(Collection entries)
──────────────────────────────

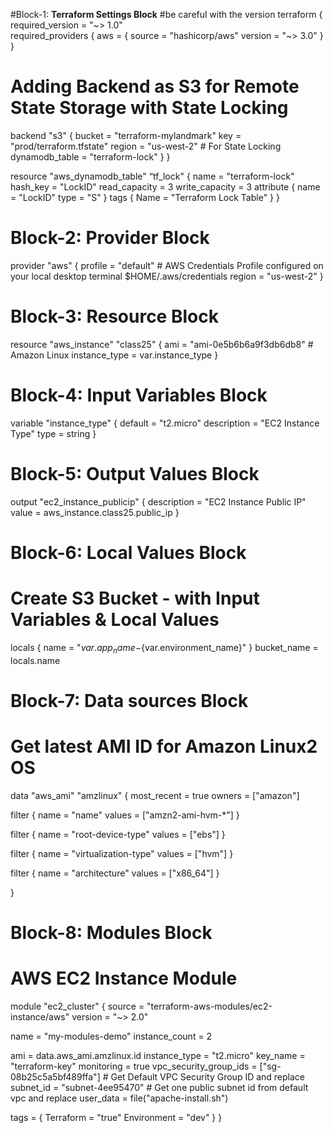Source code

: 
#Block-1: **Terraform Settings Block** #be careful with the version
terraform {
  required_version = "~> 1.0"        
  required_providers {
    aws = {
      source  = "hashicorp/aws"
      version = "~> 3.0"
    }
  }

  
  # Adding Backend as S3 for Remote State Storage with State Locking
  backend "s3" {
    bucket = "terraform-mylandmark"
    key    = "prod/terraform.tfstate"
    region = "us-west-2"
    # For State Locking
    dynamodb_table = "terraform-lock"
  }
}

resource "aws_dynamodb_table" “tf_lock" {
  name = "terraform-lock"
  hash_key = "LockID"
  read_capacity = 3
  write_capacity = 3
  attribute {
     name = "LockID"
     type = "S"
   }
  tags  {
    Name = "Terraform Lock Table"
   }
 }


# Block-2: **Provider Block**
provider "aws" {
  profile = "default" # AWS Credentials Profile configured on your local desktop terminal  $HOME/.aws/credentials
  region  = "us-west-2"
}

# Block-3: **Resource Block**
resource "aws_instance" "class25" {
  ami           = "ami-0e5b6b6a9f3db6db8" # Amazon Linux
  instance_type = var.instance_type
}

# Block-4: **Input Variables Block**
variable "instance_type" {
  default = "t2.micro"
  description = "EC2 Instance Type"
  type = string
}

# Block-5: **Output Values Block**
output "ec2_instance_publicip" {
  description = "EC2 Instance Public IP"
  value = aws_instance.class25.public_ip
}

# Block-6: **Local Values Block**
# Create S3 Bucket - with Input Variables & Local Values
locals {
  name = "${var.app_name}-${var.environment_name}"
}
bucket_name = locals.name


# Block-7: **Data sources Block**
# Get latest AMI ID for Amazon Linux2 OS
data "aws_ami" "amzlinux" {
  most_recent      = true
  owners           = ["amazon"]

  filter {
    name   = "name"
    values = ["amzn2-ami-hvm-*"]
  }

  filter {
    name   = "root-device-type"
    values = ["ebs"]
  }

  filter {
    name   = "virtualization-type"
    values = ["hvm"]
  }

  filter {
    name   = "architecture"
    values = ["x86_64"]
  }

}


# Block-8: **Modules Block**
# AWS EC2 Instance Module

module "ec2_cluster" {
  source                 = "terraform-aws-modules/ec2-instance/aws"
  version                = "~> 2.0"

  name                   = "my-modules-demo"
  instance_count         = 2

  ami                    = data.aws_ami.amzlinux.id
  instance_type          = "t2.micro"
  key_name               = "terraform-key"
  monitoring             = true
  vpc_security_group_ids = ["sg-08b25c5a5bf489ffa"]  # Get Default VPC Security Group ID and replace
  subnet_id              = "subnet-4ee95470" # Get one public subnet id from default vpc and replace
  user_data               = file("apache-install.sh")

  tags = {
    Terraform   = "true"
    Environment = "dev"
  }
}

──────────────────────────────

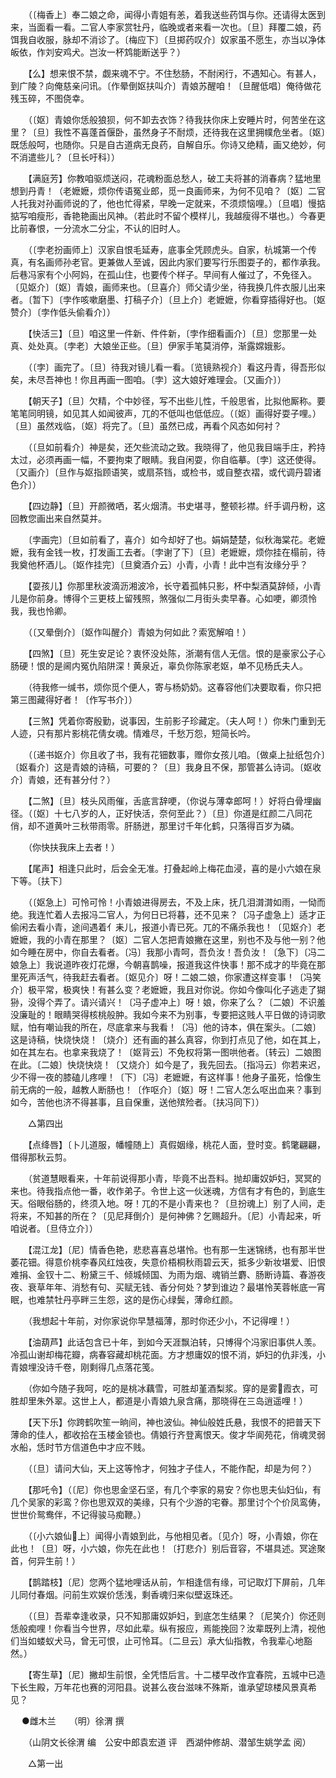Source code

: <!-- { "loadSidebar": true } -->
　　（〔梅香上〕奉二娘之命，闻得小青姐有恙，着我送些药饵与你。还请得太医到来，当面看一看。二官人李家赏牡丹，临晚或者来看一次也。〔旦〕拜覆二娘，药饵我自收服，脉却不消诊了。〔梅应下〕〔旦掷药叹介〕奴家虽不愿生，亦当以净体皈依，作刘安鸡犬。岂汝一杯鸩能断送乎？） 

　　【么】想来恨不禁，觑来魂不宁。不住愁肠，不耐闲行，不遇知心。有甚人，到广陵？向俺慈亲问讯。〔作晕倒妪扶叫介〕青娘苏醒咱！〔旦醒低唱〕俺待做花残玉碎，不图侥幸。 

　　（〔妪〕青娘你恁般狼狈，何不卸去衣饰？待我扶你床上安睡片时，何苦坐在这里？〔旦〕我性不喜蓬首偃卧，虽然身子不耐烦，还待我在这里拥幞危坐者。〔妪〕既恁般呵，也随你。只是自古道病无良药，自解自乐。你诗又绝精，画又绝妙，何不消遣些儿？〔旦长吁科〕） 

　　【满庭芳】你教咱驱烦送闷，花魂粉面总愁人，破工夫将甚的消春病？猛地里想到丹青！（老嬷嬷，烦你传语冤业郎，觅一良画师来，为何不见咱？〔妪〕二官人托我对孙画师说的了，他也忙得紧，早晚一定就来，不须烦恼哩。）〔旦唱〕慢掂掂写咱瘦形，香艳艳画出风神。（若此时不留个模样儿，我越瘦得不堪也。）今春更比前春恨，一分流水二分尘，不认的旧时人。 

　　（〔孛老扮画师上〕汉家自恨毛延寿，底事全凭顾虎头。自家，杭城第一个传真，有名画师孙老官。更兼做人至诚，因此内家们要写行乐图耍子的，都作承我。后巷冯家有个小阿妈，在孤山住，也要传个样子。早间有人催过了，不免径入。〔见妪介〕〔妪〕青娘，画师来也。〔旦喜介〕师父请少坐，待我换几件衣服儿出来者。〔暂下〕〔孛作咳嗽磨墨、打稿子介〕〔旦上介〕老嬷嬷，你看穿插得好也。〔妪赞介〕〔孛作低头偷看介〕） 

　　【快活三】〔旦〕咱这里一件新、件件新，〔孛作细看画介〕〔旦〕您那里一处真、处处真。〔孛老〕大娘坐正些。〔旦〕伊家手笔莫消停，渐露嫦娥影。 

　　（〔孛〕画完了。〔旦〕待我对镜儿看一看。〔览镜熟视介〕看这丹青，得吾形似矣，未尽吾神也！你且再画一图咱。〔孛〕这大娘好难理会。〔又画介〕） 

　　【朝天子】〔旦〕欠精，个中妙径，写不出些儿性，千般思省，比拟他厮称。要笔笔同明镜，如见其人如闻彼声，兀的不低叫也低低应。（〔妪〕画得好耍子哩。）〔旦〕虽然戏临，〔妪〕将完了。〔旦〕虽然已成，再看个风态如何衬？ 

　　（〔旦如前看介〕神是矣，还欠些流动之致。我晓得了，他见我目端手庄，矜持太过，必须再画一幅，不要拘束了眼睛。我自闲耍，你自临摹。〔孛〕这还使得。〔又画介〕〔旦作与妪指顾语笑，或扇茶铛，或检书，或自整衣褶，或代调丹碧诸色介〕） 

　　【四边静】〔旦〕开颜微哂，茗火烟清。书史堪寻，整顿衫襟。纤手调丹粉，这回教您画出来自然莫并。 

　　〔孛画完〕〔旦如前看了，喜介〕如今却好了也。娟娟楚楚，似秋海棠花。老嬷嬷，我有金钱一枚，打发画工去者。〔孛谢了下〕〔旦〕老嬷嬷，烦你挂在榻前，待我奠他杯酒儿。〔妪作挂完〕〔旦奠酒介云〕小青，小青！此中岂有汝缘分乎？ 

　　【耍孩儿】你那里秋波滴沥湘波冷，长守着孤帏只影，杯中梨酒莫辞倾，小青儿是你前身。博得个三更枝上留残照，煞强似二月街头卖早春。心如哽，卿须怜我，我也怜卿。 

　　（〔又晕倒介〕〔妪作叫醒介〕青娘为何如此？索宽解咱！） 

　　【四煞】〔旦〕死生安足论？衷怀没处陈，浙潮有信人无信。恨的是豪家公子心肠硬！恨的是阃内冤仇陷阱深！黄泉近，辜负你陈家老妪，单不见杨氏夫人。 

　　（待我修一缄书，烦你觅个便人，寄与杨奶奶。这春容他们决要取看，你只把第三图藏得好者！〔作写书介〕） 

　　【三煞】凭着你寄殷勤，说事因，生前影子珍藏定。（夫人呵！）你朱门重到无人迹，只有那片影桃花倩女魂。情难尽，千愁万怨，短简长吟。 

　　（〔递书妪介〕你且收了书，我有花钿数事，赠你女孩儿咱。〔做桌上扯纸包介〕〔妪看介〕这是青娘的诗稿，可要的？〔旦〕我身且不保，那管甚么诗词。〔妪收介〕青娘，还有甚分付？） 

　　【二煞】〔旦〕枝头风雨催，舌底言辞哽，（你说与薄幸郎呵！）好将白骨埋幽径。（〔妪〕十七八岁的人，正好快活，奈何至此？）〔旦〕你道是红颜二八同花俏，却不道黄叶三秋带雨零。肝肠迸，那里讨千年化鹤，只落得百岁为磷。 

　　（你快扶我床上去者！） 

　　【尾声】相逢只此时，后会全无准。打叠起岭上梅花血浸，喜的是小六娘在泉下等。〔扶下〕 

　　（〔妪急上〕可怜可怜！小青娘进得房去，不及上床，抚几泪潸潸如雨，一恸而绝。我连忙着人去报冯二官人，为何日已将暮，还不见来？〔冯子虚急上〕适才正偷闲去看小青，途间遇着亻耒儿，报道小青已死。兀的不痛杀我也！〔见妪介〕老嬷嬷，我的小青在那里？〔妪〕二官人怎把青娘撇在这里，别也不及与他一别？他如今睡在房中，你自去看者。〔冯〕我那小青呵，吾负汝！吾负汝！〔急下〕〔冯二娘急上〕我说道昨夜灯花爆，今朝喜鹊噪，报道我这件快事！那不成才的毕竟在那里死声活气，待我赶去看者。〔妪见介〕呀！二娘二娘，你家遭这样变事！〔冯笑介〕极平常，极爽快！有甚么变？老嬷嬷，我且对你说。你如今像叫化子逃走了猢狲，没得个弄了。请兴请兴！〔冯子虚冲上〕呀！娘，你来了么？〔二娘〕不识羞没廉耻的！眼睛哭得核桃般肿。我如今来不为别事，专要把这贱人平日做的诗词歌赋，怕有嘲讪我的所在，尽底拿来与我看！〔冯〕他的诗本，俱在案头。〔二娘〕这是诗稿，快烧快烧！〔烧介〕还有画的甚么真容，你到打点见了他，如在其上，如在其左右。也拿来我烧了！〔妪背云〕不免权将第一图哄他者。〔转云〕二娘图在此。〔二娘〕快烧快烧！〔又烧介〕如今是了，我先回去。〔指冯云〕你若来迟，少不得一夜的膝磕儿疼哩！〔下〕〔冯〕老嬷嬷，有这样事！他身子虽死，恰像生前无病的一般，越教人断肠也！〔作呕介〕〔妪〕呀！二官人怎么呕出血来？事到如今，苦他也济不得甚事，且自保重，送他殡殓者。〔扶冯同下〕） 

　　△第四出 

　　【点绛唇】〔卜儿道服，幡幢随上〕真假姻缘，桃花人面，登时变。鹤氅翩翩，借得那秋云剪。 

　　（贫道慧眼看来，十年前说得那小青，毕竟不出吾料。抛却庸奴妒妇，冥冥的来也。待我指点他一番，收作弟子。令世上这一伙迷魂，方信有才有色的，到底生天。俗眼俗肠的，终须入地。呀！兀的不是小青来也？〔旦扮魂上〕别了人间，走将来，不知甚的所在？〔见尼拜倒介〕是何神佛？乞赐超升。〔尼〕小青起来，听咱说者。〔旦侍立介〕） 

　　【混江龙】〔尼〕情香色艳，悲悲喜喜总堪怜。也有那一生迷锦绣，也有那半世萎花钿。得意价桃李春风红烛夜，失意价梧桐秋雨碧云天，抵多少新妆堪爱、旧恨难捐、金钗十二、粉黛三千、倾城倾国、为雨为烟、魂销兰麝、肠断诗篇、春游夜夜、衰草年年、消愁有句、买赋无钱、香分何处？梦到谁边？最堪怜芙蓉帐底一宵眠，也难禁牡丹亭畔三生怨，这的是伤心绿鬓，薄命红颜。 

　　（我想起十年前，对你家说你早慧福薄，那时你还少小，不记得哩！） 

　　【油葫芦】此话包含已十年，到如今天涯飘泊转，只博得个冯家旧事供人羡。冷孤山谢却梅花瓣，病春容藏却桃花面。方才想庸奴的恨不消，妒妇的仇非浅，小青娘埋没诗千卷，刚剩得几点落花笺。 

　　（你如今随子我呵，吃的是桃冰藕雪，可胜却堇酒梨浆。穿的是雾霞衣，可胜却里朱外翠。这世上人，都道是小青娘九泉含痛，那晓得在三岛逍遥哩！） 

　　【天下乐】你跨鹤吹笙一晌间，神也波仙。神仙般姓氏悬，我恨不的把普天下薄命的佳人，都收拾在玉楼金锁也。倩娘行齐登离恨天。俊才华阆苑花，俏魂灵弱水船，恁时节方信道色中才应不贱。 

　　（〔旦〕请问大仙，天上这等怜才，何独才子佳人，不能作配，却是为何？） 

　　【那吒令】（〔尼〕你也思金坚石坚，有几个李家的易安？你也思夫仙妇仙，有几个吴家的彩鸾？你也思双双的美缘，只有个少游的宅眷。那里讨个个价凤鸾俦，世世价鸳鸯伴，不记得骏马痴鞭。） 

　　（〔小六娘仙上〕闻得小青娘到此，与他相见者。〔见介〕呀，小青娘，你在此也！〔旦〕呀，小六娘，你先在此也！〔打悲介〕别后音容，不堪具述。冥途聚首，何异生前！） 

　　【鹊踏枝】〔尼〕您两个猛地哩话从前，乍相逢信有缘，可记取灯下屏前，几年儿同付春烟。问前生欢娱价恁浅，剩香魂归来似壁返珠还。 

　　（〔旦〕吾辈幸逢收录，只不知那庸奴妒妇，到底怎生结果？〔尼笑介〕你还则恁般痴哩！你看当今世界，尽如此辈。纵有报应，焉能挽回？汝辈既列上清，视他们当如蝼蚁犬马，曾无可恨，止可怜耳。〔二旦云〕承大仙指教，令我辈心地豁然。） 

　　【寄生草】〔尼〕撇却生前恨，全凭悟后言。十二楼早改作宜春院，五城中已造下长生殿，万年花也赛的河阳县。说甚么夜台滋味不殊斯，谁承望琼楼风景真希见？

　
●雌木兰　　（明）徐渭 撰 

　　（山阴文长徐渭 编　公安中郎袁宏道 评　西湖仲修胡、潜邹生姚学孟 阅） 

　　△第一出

──────────────────────────────

> WHAT YOU NEED TO DO:
Looking at the entries, state how many lines hold the string "true", with the number as the sole reply.

> WRITTEN REPLY:
4